6. Concerned persons may submit their data, views, or arguments either orally or in writing at the hearing. Written data, views, or arguments may also be submitted to: Rhonda Lesofski, Department of Public Health and Human Services, Office of Legal Affairs, P.O. Box 4210, Helena, Montana, 59604-4210; fax (406) 444-9744; or e-mail email@example.com, and must be received no later than 5:00 p.m., May 28, 2009.
7. The Office of Legal Affairs, Department of Public Health and Human Services, has been designated to preside over and conduct this hearing.

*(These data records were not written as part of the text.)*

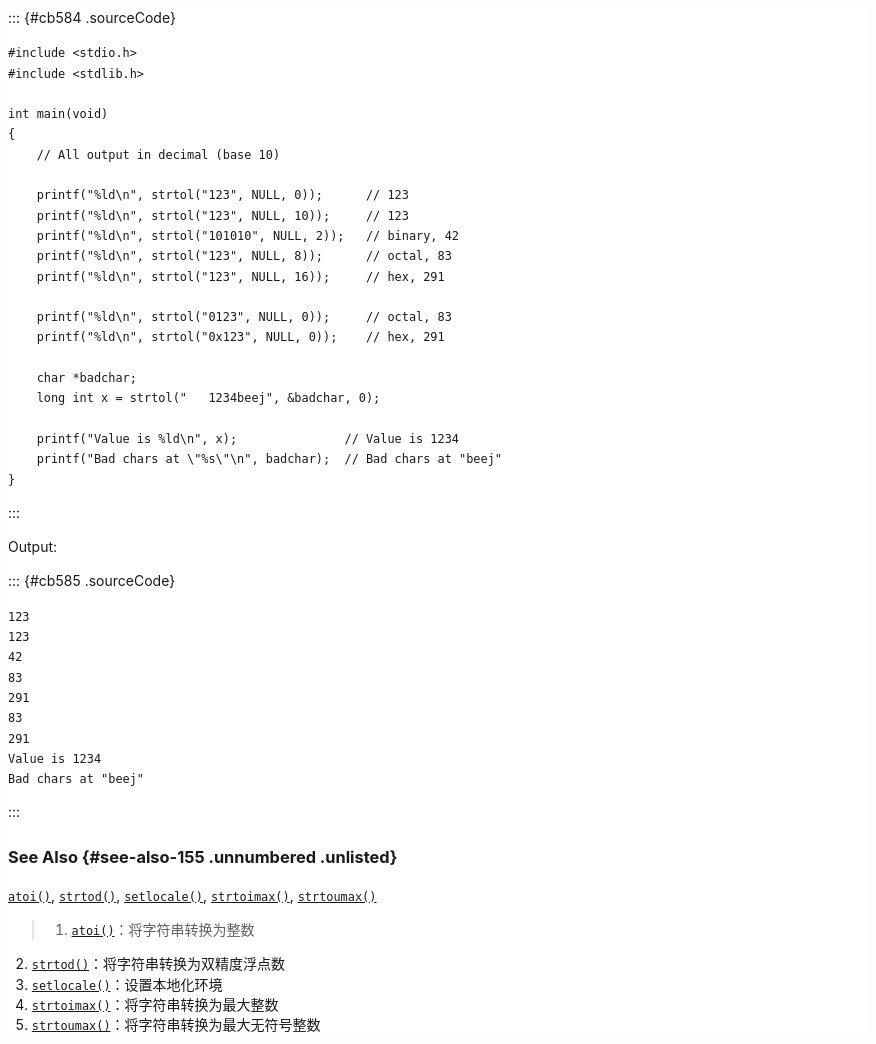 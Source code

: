::: {#cb584 .sourceCode}
``` {.sourceCode .numberSource .c .numberLines}
#include <stdio.h>
#include <stdlib.h>

int main(void)
{
    // All output in decimal (base 10)

    printf("%ld\n", strtol("123", NULL, 0));      // 123
    printf("%ld\n", strtol("123", NULL, 10));     // 123
    printf("%ld\n", strtol("101010", NULL, 2));   // binary, 42
    printf("%ld\n", strtol("123", NULL, 8));      // octal, 83
    printf("%ld\n", strtol("123", NULL, 16));     // hex, 291

    printf("%ld\n", strtol("0123", NULL, 0));     // octal, 83
    printf("%ld\n", strtol("0x123", NULL, 0));    // hex, 291

    char *badchar;
    long int x = strtol("   1234beej", &badchar, 0);

    printf("Value is %ld\n", x);               // Value is 1234
    printf("Bad chars at \"%s\"\n", badchar);  // Bad chars at "beej"
}
```
:::

Output:

::: {#cb585 .sourceCode}
``` {.sourceCode .default}
123
123
42
83
291
83
291
Value is 1234
Bad chars at "beej"
```
:::

### See Also {#see-also-155 .unnumbered .unlisted}


[`atoi()`](stdlib.html#man-atoi), [`strtod()`](stdlib.html#man-strtod), [`setlocale()`](locale.html#man-setlocale), [`strtoimax()`](inttypes.html#man-strtoimax), [`strtoumax()`](inttypes.html#man-strtoimax)

> 1. [`atoi()`](stdlib.html#man-atoi)：将字符串转换为整数
2. [`strtod()`](stdlib.html#man-strtod)：将字符串转换为双精度浮点数
3. [`setlocale()`](locale.html#man-setlocale)：设置本地化环境
4. [`strtoimax()`](inttypes.html#man-strtoimax)：将字符串转换为最大整数
5. [`strtoumax()`](inttypes.html#man-strtoimax)：将字符串转换为最大无符号整数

8. The department maintains a list of interested persons who wish to receive notices of rulemaking actions proposed by this agency. Persons who wish to have their name added to the list shall make a written request that includes the name, e-mail, and mailing address of the person to receive notices and specifies for which program the person wishes to receive notices. Notices will be sent by e-mail unless a mailing preference is noted in the request. Such written request may be mailed or delivered to the contact person in 6 above or may be made by completing a request form at any rules hearing held by the department.
9. An electronic copy of this Proposal Notice is available through the Secretary of State's web site at http://sos.mt.gov/ARM/Register. The Secretary of State strives to make the electronic copy of the Notice conform to the official version of the Notice, as printed in the Montana Administrative Register, but advises all concerned persons that in the event of a discrepancy between the official printed text of the Notice and the electronic version of the Notice, only the official printed text will be considered. In addition, although the Secretary of State works to keep its web site accessible at all times, concerned persons should be aware that the web site may be unavailable during some periods, due to system maintenance or technical problems.
10. The bill sponsor contact requirements of 2-4-302, MCA, do not apply.
/s/ Geralyn Driscoll /s/ Anna Whiting Sorrell
Rule Reviewer Anna Whiting Sorrell, Director
Public Health and Human Services
Certified to the Secretary of State April 20, 2009.